Work item >>
Find the line with "7. Rent servers" in the entries below. Repeat it, every following line, and the line with "Example: AWS (Amazon", exactly and with nothing added.

Dataset entries:
+-------+
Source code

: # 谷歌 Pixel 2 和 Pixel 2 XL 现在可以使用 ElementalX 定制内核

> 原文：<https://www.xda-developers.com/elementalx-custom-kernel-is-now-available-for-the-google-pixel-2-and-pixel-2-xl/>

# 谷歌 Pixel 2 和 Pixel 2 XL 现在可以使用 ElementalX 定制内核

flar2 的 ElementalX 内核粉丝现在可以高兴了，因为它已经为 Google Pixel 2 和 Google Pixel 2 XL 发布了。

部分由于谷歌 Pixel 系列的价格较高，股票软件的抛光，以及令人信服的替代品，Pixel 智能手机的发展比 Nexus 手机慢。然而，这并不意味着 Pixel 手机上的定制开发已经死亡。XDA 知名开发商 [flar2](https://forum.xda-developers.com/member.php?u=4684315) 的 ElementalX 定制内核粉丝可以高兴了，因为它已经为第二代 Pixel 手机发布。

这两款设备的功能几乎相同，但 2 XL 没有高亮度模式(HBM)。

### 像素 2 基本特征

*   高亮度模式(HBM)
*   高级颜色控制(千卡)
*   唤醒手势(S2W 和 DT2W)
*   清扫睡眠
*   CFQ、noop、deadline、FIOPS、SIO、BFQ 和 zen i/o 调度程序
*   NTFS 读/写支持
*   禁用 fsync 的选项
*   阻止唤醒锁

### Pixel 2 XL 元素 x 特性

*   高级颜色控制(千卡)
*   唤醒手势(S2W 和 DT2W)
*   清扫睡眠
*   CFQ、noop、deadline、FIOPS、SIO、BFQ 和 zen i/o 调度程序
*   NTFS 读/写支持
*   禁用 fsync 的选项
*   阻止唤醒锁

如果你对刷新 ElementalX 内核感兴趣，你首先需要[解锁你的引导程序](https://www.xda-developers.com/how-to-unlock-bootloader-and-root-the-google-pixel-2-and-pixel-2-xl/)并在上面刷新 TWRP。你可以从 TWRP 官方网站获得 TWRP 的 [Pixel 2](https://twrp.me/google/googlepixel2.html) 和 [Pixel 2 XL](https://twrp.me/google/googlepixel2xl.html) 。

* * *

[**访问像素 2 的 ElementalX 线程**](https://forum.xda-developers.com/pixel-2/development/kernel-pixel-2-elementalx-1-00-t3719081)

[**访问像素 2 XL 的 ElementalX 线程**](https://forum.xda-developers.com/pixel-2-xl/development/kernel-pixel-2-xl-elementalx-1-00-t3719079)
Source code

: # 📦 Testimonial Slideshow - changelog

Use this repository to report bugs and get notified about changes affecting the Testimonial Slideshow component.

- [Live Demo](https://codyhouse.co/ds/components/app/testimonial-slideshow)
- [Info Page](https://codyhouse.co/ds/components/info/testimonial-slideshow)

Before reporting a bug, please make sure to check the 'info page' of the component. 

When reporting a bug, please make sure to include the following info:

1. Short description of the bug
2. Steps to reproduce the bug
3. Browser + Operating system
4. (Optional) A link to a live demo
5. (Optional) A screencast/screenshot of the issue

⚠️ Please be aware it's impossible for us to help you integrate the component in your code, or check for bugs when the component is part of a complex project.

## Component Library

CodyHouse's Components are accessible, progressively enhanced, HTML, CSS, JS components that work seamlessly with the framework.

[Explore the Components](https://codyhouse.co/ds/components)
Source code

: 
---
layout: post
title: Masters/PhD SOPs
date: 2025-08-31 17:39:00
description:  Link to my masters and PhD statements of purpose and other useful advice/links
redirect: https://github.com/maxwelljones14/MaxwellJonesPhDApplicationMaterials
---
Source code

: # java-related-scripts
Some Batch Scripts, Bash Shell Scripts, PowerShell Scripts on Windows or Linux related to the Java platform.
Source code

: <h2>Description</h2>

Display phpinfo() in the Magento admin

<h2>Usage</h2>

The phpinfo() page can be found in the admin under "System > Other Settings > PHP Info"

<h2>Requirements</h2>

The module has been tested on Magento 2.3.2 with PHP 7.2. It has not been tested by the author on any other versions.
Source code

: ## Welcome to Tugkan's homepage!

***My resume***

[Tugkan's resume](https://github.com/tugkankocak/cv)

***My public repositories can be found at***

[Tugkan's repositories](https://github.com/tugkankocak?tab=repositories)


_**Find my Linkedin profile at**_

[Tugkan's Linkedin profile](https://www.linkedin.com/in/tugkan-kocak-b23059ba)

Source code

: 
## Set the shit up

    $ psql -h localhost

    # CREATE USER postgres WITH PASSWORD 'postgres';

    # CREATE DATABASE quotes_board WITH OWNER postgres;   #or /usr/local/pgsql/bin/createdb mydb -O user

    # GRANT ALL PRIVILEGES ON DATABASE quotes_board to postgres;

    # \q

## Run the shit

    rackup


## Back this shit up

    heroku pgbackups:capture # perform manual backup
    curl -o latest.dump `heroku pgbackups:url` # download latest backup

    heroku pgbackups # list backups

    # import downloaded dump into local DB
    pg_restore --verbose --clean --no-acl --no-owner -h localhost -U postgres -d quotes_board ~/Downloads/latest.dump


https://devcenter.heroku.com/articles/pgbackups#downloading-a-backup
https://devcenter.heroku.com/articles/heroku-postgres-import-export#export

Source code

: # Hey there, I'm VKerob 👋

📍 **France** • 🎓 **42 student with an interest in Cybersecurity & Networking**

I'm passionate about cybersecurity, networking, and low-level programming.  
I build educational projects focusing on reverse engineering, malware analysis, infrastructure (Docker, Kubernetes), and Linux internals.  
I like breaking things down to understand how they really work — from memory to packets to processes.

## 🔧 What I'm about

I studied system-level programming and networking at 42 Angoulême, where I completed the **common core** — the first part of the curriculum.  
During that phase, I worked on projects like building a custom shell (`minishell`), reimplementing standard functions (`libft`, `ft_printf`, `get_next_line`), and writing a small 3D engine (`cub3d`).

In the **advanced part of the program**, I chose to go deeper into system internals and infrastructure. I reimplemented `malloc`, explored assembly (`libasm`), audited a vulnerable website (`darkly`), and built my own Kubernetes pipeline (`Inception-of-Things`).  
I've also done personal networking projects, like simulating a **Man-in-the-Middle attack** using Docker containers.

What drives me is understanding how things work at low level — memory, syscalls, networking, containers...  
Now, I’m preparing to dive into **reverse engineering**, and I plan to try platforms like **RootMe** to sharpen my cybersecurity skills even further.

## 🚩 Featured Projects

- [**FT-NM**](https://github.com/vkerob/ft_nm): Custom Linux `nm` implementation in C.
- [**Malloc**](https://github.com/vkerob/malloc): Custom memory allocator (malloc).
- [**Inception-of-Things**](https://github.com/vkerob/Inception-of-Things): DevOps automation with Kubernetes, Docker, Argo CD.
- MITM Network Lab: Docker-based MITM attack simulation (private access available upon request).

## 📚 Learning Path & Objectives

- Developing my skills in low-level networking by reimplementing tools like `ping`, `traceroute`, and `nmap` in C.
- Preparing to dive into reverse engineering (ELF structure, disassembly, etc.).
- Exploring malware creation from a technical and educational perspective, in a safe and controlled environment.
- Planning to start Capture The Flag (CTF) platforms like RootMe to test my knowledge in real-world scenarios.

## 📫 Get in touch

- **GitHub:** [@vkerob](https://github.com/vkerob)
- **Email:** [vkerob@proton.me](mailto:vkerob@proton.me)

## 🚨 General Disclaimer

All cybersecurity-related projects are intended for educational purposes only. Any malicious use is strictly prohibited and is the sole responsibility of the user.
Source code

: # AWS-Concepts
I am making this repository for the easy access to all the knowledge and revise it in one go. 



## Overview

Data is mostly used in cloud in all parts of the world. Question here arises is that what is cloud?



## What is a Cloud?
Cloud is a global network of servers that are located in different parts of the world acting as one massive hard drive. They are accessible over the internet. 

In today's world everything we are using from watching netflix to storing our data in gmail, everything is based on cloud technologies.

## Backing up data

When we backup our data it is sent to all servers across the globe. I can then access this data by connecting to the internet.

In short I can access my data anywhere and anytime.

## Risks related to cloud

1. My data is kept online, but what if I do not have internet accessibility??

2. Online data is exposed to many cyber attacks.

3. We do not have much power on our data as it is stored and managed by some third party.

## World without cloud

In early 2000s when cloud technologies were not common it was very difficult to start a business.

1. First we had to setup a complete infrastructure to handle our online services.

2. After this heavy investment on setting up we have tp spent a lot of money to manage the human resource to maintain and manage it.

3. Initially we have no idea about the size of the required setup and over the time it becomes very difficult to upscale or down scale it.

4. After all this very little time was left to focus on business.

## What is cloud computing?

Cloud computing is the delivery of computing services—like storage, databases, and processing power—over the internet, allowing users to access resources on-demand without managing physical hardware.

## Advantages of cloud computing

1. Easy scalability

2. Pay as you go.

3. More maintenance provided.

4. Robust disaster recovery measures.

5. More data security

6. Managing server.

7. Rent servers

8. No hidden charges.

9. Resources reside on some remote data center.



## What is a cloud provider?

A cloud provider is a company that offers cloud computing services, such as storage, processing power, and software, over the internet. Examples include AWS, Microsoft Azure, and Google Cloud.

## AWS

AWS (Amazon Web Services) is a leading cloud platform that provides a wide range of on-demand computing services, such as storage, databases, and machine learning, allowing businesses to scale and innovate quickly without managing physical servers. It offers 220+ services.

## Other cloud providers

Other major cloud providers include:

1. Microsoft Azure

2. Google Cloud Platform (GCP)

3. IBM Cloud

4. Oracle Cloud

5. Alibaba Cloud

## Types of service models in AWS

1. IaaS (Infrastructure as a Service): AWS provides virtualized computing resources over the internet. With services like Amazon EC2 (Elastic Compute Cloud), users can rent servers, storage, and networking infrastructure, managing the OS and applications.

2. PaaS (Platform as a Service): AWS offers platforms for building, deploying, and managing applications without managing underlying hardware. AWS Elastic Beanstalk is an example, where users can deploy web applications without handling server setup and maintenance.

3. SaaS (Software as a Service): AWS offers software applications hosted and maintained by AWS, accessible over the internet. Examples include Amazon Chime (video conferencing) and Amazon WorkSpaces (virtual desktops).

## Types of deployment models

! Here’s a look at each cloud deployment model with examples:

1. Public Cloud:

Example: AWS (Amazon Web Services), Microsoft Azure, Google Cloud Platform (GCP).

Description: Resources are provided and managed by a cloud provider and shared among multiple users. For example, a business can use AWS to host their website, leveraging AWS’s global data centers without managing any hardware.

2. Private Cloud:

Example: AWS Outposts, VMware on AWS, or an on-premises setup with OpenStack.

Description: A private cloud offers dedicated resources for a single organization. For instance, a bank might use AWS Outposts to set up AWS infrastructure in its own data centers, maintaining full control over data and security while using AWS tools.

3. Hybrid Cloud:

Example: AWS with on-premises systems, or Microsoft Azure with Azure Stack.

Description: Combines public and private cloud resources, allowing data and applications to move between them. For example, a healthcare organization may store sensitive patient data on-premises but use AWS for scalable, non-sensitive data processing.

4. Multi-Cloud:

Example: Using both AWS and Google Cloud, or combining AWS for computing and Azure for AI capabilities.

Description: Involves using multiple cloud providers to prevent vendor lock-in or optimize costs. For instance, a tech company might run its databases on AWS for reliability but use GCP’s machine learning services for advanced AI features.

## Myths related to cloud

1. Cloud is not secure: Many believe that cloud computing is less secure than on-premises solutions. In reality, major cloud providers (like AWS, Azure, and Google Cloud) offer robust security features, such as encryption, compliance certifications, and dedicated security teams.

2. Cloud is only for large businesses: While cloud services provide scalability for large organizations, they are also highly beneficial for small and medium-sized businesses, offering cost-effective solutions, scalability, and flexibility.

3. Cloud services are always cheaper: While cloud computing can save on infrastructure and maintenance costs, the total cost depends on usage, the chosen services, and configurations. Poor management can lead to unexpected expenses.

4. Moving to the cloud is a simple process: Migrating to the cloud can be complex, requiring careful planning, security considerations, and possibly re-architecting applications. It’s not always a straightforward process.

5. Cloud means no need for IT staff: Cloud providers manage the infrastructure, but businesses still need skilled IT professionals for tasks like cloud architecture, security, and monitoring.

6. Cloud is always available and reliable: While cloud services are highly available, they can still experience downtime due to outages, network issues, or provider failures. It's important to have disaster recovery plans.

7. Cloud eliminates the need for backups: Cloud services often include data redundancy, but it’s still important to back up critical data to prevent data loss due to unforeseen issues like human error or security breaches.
+-------+
Completed exercise >>
7. Rent servers

8. No hidden charges.

9. Resources reside on some remote data center.



## What is a cloud provider?

A cloud provider is a company that offers cloud computing services, such as storage, processing power, and software, over the internet. Examples include AWS, Microsoft Azure, and Google Cloud.

## AWS

AWS (Amazon Web Services) is a leading cloud platform that provides a wide range of on-demand computing services, such as storage, databases, and machine learning, allowing businesses to scale and innovate quickly without managing physical servers. It offers 220+ services.

## Other cloud providers

Other major cloud providers include:

1. Microsoft Azure

2. Google Cloud Platform (GCP)

3. IBM Cloud

4. Oracle Cloud

5. Alibaba Cloud

## Types of service models in AWS

1. IaaS (Infrastructure as a Service): AWS provides virtualized computing resources over the internet. With services like Amazon EC2 (Elastic Compute Cloud), users can rent servers, storage, and networking infrastructure, managing the OS and applications.

2. PaaS (Platform as a Service): AWS offers platforms for building, deploying, and managing applications without managing underlying hardware. AWS Elastic Beanstalk is an example, where users can deploy web applications without handling server setup and maintenance.

3. SaaS (Software as a Service): AWS offers software applications hosted and maintained by AWS, accessible over the internet. Examples include Amazon Chime (video conferencing) and Amazon WorkSpaces (virtual desktops).

## Types of deployment models

! Here’s a look at each cloud deployment model with examples:

1. Public Cloud:

Example: AWS (Amazon Web Services), Microsoft Azure, Google Cloud Platform (GCP).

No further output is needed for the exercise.